How Many Domains Suffice for Domain Generalization? A Tight Characterization via the Domain Shattering Dimension
Cynthia Dwork, Lunjia Hu, Han Shao

TL;DR
This paper introduces the domain shattering dimension, a new measure that characterizes the number of domains needed for effective domain generalization, linking it tightly to VC dimension.
Contribution
It defines the domain shattering dimension and proves it characterizes domain sample complexity, establishing a tight relationship with VC dimension.
Findings
Domain shattering dimension characterizes domain sample complexity.
Learnability in standard PAC implies learnability in domain generalization.
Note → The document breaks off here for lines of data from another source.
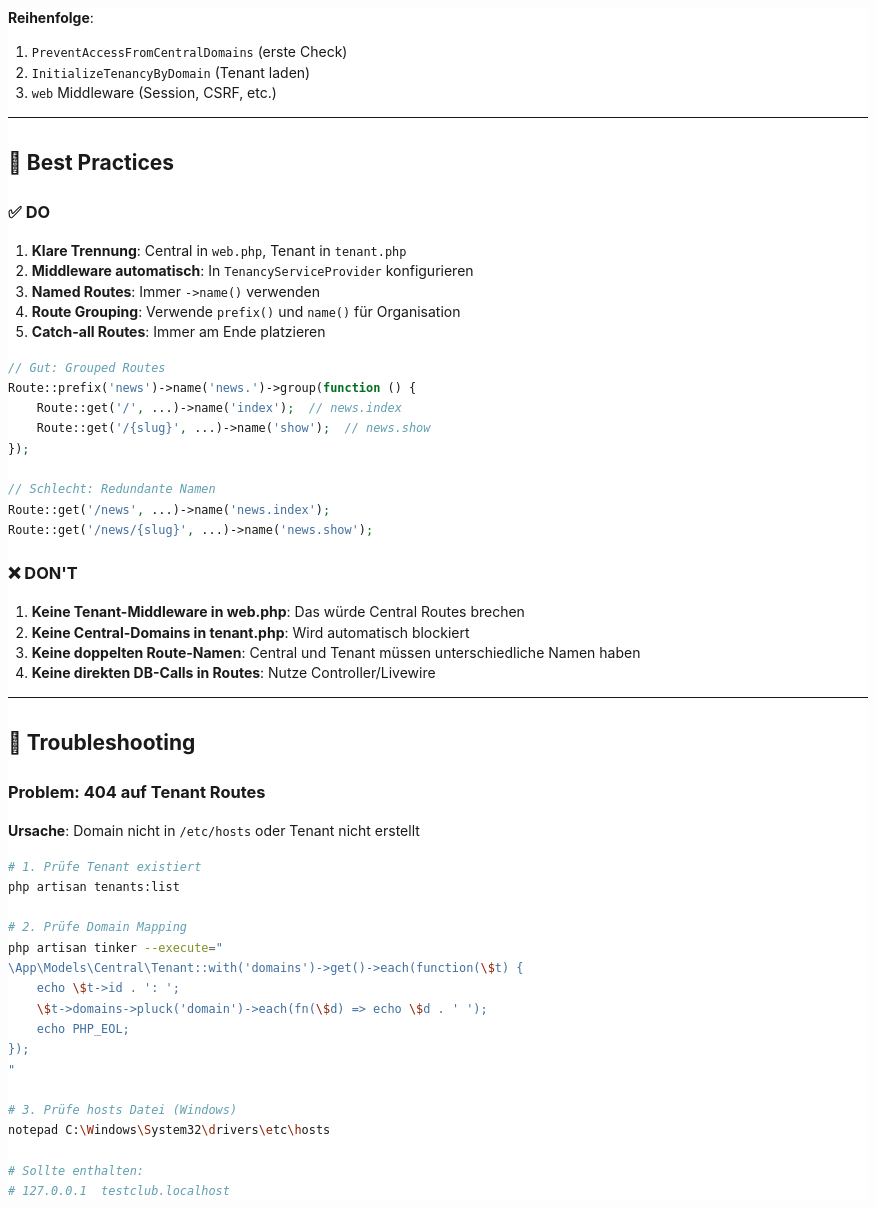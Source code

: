 **Reihenfolge**:
1. `PreventAccessFromCentralDomains` (erste Check)
2. `InitializeTenancyByDomain` (Tenant laden)
3. `web` Middleware (Session, CSRF, etc.)

---

## 📝 Best Practices

### ✅ DO

1. **Klare Trennung**: Central in `web.php`, Tenant in `tenant.php`
2. **Middleware automatisch**: In `TenancyServiceProvider` konfigurieren
3. **Named Routes**: Immer `->name()` verwenden
4. **Route Grouping**: Verwende `prefix()` und `name()` für Organisation
5. **Catch-all Routes**: Immer am Ende platzieren

```php
// Gut: Grouped Routes
Route::prefix('news')->name('news.')->group(function () {
    Route::get('/', ...)->name('index');  // news.index
    Route::get('/{slug}', ...)->name('show');  // news.show
});

// Schlecht: Redundante Namen
Route::get('/news', ...)->name('news.index');
Route::get('/news/{slug}', ...)->name('news.show');
```

### ❌ DON'T

1. **Keine Tenant-Middleware in web.php**: Das würde Central Routes brechen
2. **Keine Central-Domains in tenant.php**: Wird automatisch blockiert
3. **Keine doppelten Route-Namen**: Central und Tenant müssen unterschiedliche Namen haben
4. **Keine direkten DB-Calls in Routes**: Nutze Controller/Livewire

---

## 🔧 Troubleshooting

### Problem: 404 auf Tenant Routes

**Ursache**: Domain nicht in `/etc/hosts` oder Tenant nicht erstellt

```bash
# 1. Prüfe Tenant existiert
php artisan tenants:list

# 2. Prüfe Domain Mapping
php artisan tinker --execute="
\App\Models\Central\Tenant::with('domains')->get()->each(function(\$t) {
    echo \$t->id . ': ';
    \$t->domains->pluck('domain')->each(fn(\$d) => echo \$d . ' ');
    echo PHP_EOL;
});
"

# 3. Prüfe hosts Datei (Windows)
notepad C:\Windows\System32\drivers\etc\hosts

# Sollte enthalten:
# 127.0.0.1  testclub.localhost
```
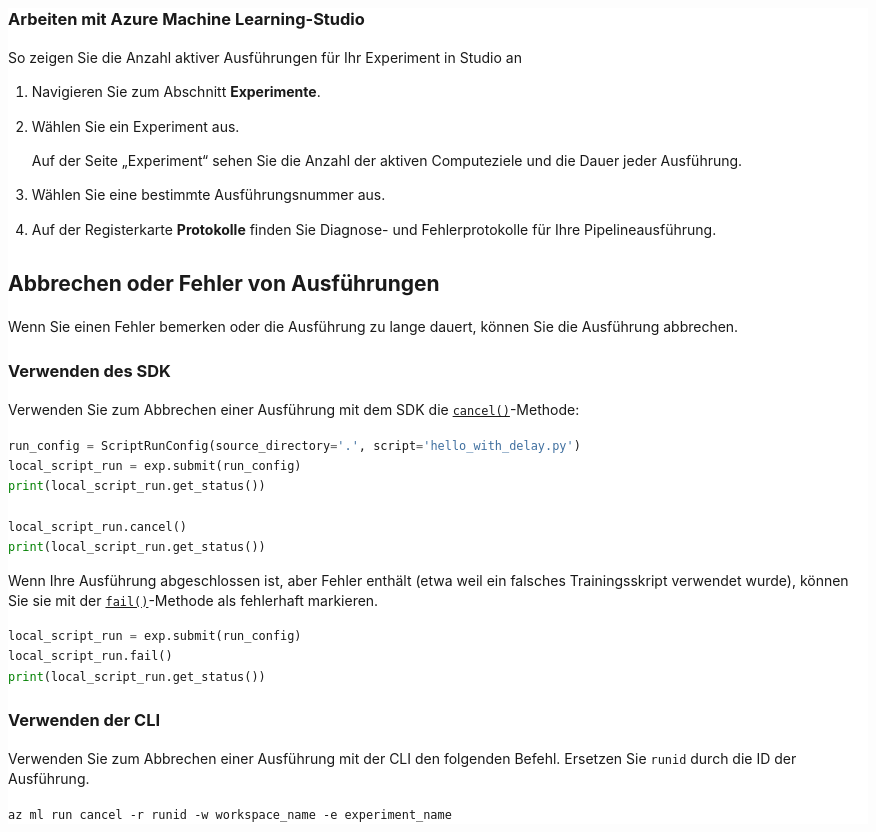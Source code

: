 
### <a name="using-azure-machine-learning-studio"></a>Arbeiten mit Azure Machine Learning-Studio

So zeigen Sie die Anzahl aktiver Ausführungen für Ihr Experiment in Studio an

1. Navigieren Sie zum Abschnitt **Experimente**. 

1. Wählen Sie ein Experiment aus.

    Auf der Seite „Experiment“ sehen Sie die Anzahl der aktiven Computeziele und die Dauer jeder Ausführung. 

1. Wählen Sie eine bestimmte Ausführungsnummer aus.

1. Auf der Registerkarte **Protokolle** finden Sie Diagnose- und Fehlerprotokolle für Ihre Pipelineausführung.


## <a name="cancel-or-fail-runs"></a>Abbrechen oder Fehler von Ausführungen

Wenn Sie einen Fehler bemerken oder die Ausführung zu lange dauert, können Sie die Ausführung abbrechen.

### <a name="using-the-sdk"></a>Verwenden des SDK

Verwenden Sie zum Abbrechen einer Ausführung mit dem SDK die [`cancel()`](https://docs.microsoft.com/python/api/azureml-core/azureml.core.run(class)?view=azure-ml-py#cancel--)-Methode:

```python
run_config = ScriptRunConfig(source_directory='.', script='hello_with_delay.py')
local_script_run = exp.submit(run_config)
print(local_script_run.get_status())

local_script_run.cancel()
print(local_script_run.get_status())
```

Wenn Ihre Ausführung abgeschlossen ist, aber Fehler enthält (etwa weil ein falsches Trainingsskript verwendet wurde), können Sie sie mit der [`fail()`](https://docs.microsoft.com/python/api/azureml-core/azureml.core.run(class)#fail-error-details-none--error-code-none---set-status-true-)-Methode als fehlerhaft markieren.

```python
local_script_run = exp.submit(run_config)
local_script_run.fail()
print(local_script_run.get_status())
```

### <a name="using-the-cli"></a>Verwenden der CLI

Verwenden Sie zum Abbrechen einer Ausführung mit der CLI den folgenden Befehl. Ersetzen Sie `runid` durch die ID der Ausführung.

```azurecli-interactive
az ml run cancel -r runid -w workspace_name -e experiment_name
```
Provides a theoretical foundation for domain generalization sample requirements.
Abstract
We study a fundamental question of domain generalization: given a family of domains (i.e., data distributions), how many randomly sampled domains do we need to collect data from in order to learn a model that performs reasonably well on every seen and unseen domain in the family? We model this problem in the PAC framework and introduce a new combinatorial measure, which we call the domain shattering dimension. We show that this dimension characterizes the domain sample complexity. Furthermore, we establish a tight quantitative relationship between the domain shattering dimension and the classic VC dimension, demonstrating that every hypothesis class that is learnable in the standard PAC setting is also learnable in our setting.